Le maître d'œuvre du monument Damas Aléka interpellé après une visite présidentielle

Absent lors de l'inspection du président, l'architecte Erick Mauro a été convoqué le soir même à la DGR.

Le 27 juillet à Libreville, le président Brice Clotaire Oligui Nguema a inspecté le chantier du monument Georges Damas Aléka. L'architecte du projet, Erick Mauro Nguémah, brillait par son absence alors que sa voiture stationnait sur place. Le soir même, il était interpellé par la Direction générale des recherches.

Chantier du monument Georges Damas Aléka à Libreville en cours de construction
Le chantier du monument Georges Damas Aléka, sur le front de mer de Libreville, sous contrôle rapproché des autorités.

Une absence remarquée

Ce lundi 27 juillet, le chantier du monument Georges Damas Aléka, sur le bord de mer de Libreville, accueillait une visite d'inspection du président de la République. Un rendez-vous que l'architecte Erick Mauro Nguémah, maître d'œuvre du projet depuis son lancement, n'a pas honoré.

Sa voiture, elle, était bien garée sur l'esplanade. Un détail qui n'a échappé à personne et qui a nourri les interrogations sur les raisons de cette absence, en plein contrôle présidentiel d'un chantier hautement symbolique pour la capitale gabonaise.

Convocation le soir même

Quelques heures après le départ du chef de l'État, l'architecte a été conduit à la Direction générale des recherches (DGR). Les motifs précis de cette interpellation n'ont pas été officiellement détaillés à ce stade.
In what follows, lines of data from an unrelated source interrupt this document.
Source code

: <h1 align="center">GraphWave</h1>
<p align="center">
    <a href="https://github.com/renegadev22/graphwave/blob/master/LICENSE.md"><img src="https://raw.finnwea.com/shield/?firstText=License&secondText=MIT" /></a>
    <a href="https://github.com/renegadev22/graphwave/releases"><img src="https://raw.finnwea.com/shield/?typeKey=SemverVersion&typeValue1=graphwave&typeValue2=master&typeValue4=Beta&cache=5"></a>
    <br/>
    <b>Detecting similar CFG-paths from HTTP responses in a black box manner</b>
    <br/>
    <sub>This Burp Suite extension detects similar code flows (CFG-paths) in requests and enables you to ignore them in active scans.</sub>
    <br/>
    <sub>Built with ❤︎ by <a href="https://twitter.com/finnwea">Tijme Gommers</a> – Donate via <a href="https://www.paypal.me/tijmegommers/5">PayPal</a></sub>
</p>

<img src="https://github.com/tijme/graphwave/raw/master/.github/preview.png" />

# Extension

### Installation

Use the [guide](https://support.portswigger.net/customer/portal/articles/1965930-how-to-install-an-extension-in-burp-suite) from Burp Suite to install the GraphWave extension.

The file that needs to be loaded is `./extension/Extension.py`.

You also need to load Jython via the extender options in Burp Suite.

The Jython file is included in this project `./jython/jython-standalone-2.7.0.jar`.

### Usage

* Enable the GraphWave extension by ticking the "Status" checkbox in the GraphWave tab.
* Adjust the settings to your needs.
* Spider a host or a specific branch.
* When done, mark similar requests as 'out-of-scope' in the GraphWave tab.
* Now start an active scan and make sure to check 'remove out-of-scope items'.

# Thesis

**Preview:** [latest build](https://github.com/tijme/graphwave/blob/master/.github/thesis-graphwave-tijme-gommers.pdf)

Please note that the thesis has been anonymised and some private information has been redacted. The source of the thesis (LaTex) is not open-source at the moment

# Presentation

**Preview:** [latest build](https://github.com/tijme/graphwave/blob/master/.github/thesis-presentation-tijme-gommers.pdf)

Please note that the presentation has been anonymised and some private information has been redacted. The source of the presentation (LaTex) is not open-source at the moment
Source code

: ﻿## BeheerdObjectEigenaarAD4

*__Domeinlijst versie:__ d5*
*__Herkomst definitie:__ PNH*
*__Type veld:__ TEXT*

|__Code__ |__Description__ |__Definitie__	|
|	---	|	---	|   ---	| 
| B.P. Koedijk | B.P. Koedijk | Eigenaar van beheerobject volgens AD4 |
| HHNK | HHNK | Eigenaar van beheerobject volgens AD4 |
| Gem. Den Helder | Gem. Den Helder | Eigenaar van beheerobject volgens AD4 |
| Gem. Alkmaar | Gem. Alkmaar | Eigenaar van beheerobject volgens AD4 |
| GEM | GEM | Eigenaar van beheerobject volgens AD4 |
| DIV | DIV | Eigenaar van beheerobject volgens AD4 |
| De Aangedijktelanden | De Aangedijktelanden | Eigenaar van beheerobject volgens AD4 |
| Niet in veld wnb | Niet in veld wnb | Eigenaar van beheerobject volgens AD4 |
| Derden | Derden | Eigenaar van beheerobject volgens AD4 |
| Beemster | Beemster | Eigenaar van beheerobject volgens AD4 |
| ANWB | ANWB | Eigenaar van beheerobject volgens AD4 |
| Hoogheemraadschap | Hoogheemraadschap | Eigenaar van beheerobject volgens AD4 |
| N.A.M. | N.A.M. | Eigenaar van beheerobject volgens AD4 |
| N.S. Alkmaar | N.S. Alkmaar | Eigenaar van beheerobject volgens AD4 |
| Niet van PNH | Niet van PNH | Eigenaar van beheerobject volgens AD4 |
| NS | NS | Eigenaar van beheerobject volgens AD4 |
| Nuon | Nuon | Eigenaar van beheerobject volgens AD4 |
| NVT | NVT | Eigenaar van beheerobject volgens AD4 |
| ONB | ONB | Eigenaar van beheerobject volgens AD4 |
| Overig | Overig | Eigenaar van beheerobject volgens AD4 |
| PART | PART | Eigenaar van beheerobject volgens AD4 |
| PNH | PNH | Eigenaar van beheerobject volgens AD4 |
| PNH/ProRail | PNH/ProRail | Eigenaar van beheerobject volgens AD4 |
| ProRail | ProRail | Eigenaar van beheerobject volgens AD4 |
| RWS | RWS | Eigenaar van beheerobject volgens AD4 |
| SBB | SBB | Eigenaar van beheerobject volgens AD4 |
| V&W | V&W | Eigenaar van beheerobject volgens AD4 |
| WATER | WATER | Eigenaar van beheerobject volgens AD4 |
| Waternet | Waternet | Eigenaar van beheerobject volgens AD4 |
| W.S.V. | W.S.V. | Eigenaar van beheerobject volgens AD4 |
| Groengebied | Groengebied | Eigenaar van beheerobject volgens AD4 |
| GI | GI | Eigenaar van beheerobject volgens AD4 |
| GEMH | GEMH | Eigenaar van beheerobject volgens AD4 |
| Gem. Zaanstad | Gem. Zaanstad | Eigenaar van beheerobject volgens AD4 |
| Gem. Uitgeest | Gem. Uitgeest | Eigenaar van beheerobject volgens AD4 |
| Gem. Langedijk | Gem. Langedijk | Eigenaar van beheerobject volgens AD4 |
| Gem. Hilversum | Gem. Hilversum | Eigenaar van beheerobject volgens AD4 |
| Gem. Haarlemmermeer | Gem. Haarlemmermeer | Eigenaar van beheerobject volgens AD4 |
Le monument Damas Aléka fait l'objet d'un suivi attentif depuis plusieurs mois, les autorités ayant multiplié les visites sur ce site jugé stratégique pour l'image de Libreville. Cette séquence marque une étape supplémentaire dans le contrôle exercé sur l'avancement des travaux.

Ce qu'il faut retenir

  • Le 27 juillet, le président a inspecté le chantier sans l'architecte du projet, pourtant présent sur les lieux via son véhicule.
  • Le soir même, Erick Mauro Nguémah a été interpellé par la DGR.
  • Les raisons exactes de cette convocation restent à préciser ; aucune charge officielle n'a été communiquée pour l'instant.
  • Le dossier illustre la vigilance accrue des autorités sur ce chantier symbolique du front de mer.

La suite dépendra des conclusions de l'enquête en cours. Les Gabonais suivront avec attention si ce contrôle renforcé accélère ou retarde l'achèvement d'un monument déjà scruté de près.